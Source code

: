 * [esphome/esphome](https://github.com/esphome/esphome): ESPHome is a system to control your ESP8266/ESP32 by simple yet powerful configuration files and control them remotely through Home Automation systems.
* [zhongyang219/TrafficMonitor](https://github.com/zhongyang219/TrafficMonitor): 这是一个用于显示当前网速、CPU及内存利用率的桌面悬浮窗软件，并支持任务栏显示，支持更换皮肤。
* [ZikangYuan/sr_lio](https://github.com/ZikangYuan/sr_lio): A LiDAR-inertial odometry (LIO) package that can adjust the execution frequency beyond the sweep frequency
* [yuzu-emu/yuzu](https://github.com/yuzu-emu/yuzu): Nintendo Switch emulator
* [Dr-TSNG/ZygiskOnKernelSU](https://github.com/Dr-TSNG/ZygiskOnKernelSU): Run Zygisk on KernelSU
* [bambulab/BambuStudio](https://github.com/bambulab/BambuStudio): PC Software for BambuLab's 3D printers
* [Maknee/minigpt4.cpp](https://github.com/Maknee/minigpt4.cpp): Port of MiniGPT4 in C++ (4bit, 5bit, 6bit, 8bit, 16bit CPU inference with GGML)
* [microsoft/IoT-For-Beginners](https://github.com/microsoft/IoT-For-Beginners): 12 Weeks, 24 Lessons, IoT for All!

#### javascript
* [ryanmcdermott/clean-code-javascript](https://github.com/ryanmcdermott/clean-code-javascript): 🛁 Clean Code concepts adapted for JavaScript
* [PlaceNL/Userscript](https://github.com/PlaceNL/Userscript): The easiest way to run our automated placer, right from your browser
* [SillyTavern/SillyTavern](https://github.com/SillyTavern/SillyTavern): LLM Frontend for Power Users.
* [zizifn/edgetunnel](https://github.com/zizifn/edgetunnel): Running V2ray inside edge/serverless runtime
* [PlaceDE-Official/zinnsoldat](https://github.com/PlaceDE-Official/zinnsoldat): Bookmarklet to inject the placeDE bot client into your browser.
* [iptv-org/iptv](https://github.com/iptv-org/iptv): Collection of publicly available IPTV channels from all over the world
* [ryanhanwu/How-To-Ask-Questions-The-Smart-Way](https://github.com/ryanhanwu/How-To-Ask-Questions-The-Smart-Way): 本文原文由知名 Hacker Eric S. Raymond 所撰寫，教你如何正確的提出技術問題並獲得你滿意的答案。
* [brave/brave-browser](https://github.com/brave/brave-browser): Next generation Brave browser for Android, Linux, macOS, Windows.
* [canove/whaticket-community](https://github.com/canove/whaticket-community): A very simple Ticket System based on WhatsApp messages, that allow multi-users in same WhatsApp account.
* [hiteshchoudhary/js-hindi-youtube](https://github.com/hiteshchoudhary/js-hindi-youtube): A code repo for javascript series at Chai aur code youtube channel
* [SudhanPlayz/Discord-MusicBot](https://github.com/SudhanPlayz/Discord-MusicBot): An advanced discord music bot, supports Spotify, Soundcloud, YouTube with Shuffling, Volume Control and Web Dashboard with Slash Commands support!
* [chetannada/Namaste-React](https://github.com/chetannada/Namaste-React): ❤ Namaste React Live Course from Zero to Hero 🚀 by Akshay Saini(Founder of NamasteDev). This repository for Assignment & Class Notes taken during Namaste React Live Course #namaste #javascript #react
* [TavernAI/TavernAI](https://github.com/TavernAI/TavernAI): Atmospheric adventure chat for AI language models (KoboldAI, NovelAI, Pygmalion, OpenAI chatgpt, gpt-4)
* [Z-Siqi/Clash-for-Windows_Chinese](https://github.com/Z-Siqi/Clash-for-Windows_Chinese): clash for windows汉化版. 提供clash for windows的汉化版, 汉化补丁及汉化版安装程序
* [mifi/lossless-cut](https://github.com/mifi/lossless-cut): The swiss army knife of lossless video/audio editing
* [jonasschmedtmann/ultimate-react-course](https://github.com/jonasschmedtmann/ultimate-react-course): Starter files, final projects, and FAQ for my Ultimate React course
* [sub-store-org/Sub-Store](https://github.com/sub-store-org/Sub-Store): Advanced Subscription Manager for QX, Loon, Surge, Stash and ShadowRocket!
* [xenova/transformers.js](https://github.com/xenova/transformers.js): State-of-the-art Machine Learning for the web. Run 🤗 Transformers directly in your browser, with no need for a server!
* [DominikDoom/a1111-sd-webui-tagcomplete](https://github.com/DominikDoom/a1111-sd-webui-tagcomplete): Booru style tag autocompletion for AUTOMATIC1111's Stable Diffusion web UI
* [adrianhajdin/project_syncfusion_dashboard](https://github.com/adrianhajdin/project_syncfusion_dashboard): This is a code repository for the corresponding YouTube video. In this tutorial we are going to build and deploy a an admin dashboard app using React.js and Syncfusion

◆ **Exercise brief**
In the listing above, locate the line with "IoT for All!" and the line with "for Power Users.", then extract exactly those lines and every line between them, and nothing more.

◆ **Output of the task**
* [microsoft/IoT-For-Beginners](https://github.com/microsoft/IoT-For-Beginners): 12 Weeks, 24 Lessons, IoT for All!

#### javascript
* [ryanmcdermott/clean-code-javascript](https://github.com/ryanmcdermott/clean-code-javascript): 🛁 Clean Code concepts adapted for JavaScript
* [PlaceNL/Userscript](https://github.com/PlaceNL/Userscript): The easiest way to run our automated placer, right from your browser
* [SillyTavern/SillyTavern](https://github.com/SillyTavern/SillyTavern): LLM Frontend for Power Users.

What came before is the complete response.